Yes, you’re right. We need to right-size staff as the district continues to be plagued by declining enrollment, but in this same two-year window, enrollment is down about 200 students – or about 2.6%, meaning the rate of teacher jobs cuts are more than double the rate of enrollment declines. I’ve hit that dynamic pretty hard in past posts and recommend this one that cross references Farmington Hills’ travails to the GPPSS’. This one is also helpful on the topic.
For a little closer look at the problem in the GPPSS we can inspect the proposed 2017-18 budget. It projects a loss of another 100 students (mainly due to graduating classes flowing out at higher rates than incoming classes) and cutting nearly 20 teaching jobs. The enrollment loss drives out about $1 million in revenue. The staff reductions (~ 20) drive down direct compensation costs by about $1.5 million, but indirect compensation (healthcare, retirement) will increase by about $600,000 for a net change in total compensation of about $900,000 (lower).
Simple, right?

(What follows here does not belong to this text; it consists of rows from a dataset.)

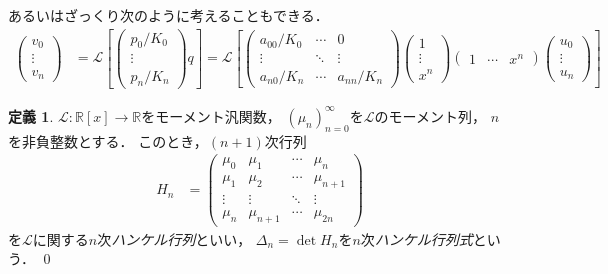 \documentclass{jlreq}
\theoremstyle{definition}
\newtheorem{definition}[theorem]{定義}
\newcommand{\functype}[3]{#1\colon#2\longrightarrow#3}
\newcommand{\mcL}{\mathcal{L}}
\newcommand{\polynoms}[2]{#1[#2]}
\newcommand{\realnums}{\mathbb{R}}
\newcommand{\sequence}[3]{\sequenceparen{#1}{#2}{#3}{(}{)}} %
\newcommand{\sequenceparen}[5]{{#4#1#5}_{#2}^{#3}}
\begin{document}
あるいはざっくり次のように考えることもできる．
\begin{align}
  \begin{pmatrix}
    v_0 \\ \vdots \\ v_n
  \end{pmatrix}
  &=\mcL \left[
      \begin{pmatrix}
        p_0/K_0 \\ \vdots \\ p_n/K_n
      \end{pmatrix}
      q
    \right]
  =\mcL \left[
    \begin{pmatrix}
      a_{00}/K_0 & \cdots & 0 \\
      \vdots & \ddots & \vdots \\
      a_{n0}/K_n & \cdots & a_{nn}/K_n
    \end{pmatrix}
      \begin{pmatrix}
        1 \\ \vdots \\ x^n
      \end{pmatrix}
      \begin{pmatrix}
        1 & \cdots & x^n
      \end{pmatrix}
      \begin{pmatrix}
        u_0 \\ \vdots \\ u_n
      \end{pmatrix}
    \right]
\end{align}

\begin{definition}
  \(\functype{\mcL}{\polynoms{\realnums}{x}}{\realnums}\)をモーメント汎関数，
  \(\sequence{\mu_n}{n=0}{\infty}\)を\(\mcL\)のモーメント列，
  \(n\)を非負整数とする．
  このとき，\((n+1)\)次行列
  \begin{align}
    H_n
    &=
    \begin{pmatrix}
      \mu_0 & \mu_1 & \cdots & \mu_n \\
      \mu_1 & \mu_2 & \cdots & \mu_{n+1} \\
      \vdots & \vdots & \ddots & \vdots \\
      \mu_n & \mu_{n+1} & \cdots & \mu_{2n}
    \end{pmatrix}
  \end{align}
  を\(\mcL\)に関する\(n\)次\emph{ハンケル行列}といい，
  \(\Delta_n=\det H_n\)を\(n\)次\emph{ハンケル行列式}という．
  \qed
\end{definition}
\end{document}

Lose a million, cut a million. The math works, but does the service model work when teaching jobs are cut at twice the rate of enrollment loss? Something will give. Class sizes will increase and/or fewer courses that are smaller (think extra foreign languages, that singleton AP class) will not run.
It will not yield the experience GPPSS parents will want or expect, especially since now taxpayers are shelling out an additional $5 million per year to yield our WCEM’s $2.6 million – a bad deal for taxpayers for sure, but without it, the district would be caught flat-footed and almost broke.
The story lines tonight center on a couple themes. First, the district really misplayed budget handling for this (2016-17, current) year. They missed on enrollment projections by about 70 students and otherwise budget projections were just too far off. I wrote back in January that the current budget didn’t add up and it is only just now they are formally recognizing the budget projection misses. A lot more discipline is needed there because once April window passes, very little can be done to really affect the next year’s budget.
Of course the other big story line is enrollment. Perhaps the district has engaged in a formal study, but knowing the expected enrollment trends over a five year window is absolutely critical at this point. The staff cuts exceeding enrollment loss may be sustainable for a short period (2-3 years?) but not much longer. Something more dramatic will have to give (salary reductions, school closings, outsourcing, six period HS day headline the trick bag).
Then there is the consumption of the WCEM to plug the General Fund structural deficit, the main takeaway of which is this erodes the option to use it for building or tech projects about which the district raised so much publicity over the last 2-3 years. Not a great time to be thinking of another bond, but who knows.
And, oh by the way, the current employee contracts expire in a few weeks – and no budget decision is bigger than those.
We’ll check in again here when the audit comes in… and let’s hope for no unpleasant surprises there.